● WHAT IS EXPECTED:
Show me every line in the listing that has the word "sqrt".

*** Opening MATERIAL SHOWN ***

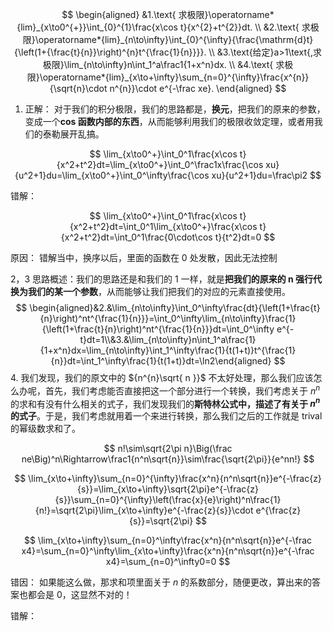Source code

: 
$$
\begin{aligned}
&1.\text{ 求极限}\operatorname*{lim}_{x\to0^{+}}\int_{0}^{1}\frac{x\cos t}{x^{2}+t^{2}}dt. \\
&2.\text{ 求极限}\operatorname*{lim}_{n\to\infty}\int_{0}^{\infty}{\frac{\mathrm{d}t}{\left(1+{\frac{t}{n}}\right)^{n}t^{\frac{1}{n}}}}. \\
&3.\text{给定}a>1\text{,求极限}\lim_{n\to\infty}n\int_1^a\frac1{1+x^n}dx. \\
&4.\text{ 求极限}\operatorname*{lim}_{x\to+\infty}\sum_{n=0}^{\infty}\frac{x^{n}}{\sqrt{n}\cdot n^{n}}\cdot e^{-\frac xe}.
\end{aligned}
$$


1. 正解：
对于我们的积分极限，我们的思路都是，**换元**，把我们的原来的参数，变成一个**cos 函数内部的东西**，从而能够利用我们的极限收敛定理，或者用我们的泰勒展开乱搞。


$$
\lim_{x\to0^+}\int_0^1\frac{x\cos t}{x^2+t^2}dt=\lim_{x\to0^+}\int_0^\frac1x\frac{\cos xu}{u^2+1}du=\lim_{x\to0^+}\int_0^\infty\frac{\cos xu}{u^2+1}du=\frac\pi2
$$

错解：

$$
\lim_{x\to0^+}\int_0^1\frac{x\cos t}{x^2+t^2}dt=\int_0^1\lim_{x\to0^+}\frac{x\cos t}{x^2+t^2}dt=\int_0^1\frac{0\cdot\cos t}{t^2}dt=0
$$

原因： 错解当中，换序以后，里面的函数在 0 处发散，因此无法控制


2，3 思路概述：我们的思路还是和我们的 1 一样，就是**把我们的原来的 n 强行代换为我们的某一个参数**，从而能够让我们把我们的对应的元素直接使用。
$$
\begin{aligned}&2.&\lim_{n\to\infty}\int_0^\infty\frac{dt}{\left(1+\frac{t}{n}\right)^nt^{\frac{1}{n}}}=\int_0^\infty\lim_{n\to\infty}\frac{1}{\left(1+\frac{t}{n}\right)^nt^{\frac{1}{n}}}dt=\int_0^\infty e^{-t}dt=1\\&3.&\lim_{n\to\infty}n\int_1^a\frac{1}{1+x^n}dx=\lim_{n\to\infty}\int_1^\infty\frac{1}{t(1+t)}t^{\frac{1}{n}}dt=\int_1^\infty\frac{1}{t(1+t)}dt=\ln2\end{aligned}
$$
4. 我们发现，我们的原文中的 ${n^{n}\sqrt{ n }}$ 不太好处理，那么我们应该怎么办呢，首先，我们考虑能否直接把这一个部分进行一个转换，我们考虑关于 $n^{n}$ 的求和有没有什么相关的式子，我们发现我们的**斯特林公式中，描述了有关于 $n^{n}$ 的式子**。于是，我们考虑就用着一个来进行转换，那么我们之后的工作就是 trival 的幂级数求和了。

$$
n!\sim\sqrt{2\pi n}\Big(\frac ne\Big)^n\Rightarrow\frac1{n^n\sqrt{n}}\sim\frac{\sqrt{2\pi}}{e^nn!}
$$

$$
\lim_{x\to+\infty}\sum_{n=0}^{\infty}\frac{x^n}{n^n\sqrt{n}}e^{-\frac{z}{s}}=\lim_{x\to+\infty}\sqrt{2\pi}e^{-\frac{z}{s}}\sum_{n=0}^{\infty}\left(\frac{x}{e}\right)^n\frac{1}{n!}=\sqrt{2\pi}\lim_{x\to+\infty}e^{-\frac{z}{s}}\cdot e^{\frac{z}{s}}=\sqrt{2\pi}
$$

$$
\lim_{x\to+\infty}\sum_{n=0}^\infty\frac{x^n}{n^n\sqrt{n}}e^{-\frac x4}=\sum_{n=0}^\infty\lim_{x\to+\infty}\frac{x^n}{n^n\sqrt{n}}e^{-\frac x4}=\sum_{n=0}^\infty0=0
$$

错因： 如果能这么做，那求和项里面关于 $n$ 的系数部分，随便更改，算出来的答案也都会是 0，这显然不对的！

错解：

*** Closing MATERIAL SHOWN ***

● THE ANSWER:
&4.\text{ 求极限}\operatorname*{lim}_{x\to+\infty}\sum_{n=0}^{\infty}\frac{x^{n}}{\sqrt{n}\cdot n^{n}}\cdot e^{-\frac xe}.
4. 我们发现，我们的原文中的 ${n^{n}\sqrt{ n }}$ 不太好处理，那么我们应该怎么办呢，首先，我们考虑能否直接把这一个部分进行一个转换，我们考虑关于 $n^{n}$ 的求和有没有什么相关的式子，我们发现我们的**斯特林公式中，描述了有关于 $n^{n}$ 的式子**。于是，我们考虑就用着一个来进行转换，那么我们之后的工作就是 trival 的幂级数求和了。
n!\sim\sqrt{2\pi n}\Big(\frac ne\Big)^n\Rightarrow\frac1{n^n\sqrt{n}}\sim\frac{\sqrt{2\pi}}{e^nn!}
\lim_{x\to+\infty}\sum_{n=0}^{\infty}\frac{x^n}{n^n\sqrt{n}}e^{-\frac{z}{s}}=\lim_{x\to+\infty}\sqrt{2\pi}e^{-\frac{z}{s}}\sum_{n=0}^{\infty}\left(\frac{x}{e}\right)^n\frac{1}{n!}=\sqrt{2\pi}\lim_{x\to+\infty}e^{-\frac{z}{s}}\cdot e^{\frac{z}{s}}=\sqrt{2\pi}
\lim_{x\to+\infty}\sum_{n=0}^\infty\frac{x^n}{n^n\sqrt{n}}e^{-\frac x4}=\sum_{n=0}^\infty\lim_{x\to+\infty}\frac{x^n}{n^n\sqrt{n}}e^{-\frac x4}=\sum_{n=0}^\infty0=0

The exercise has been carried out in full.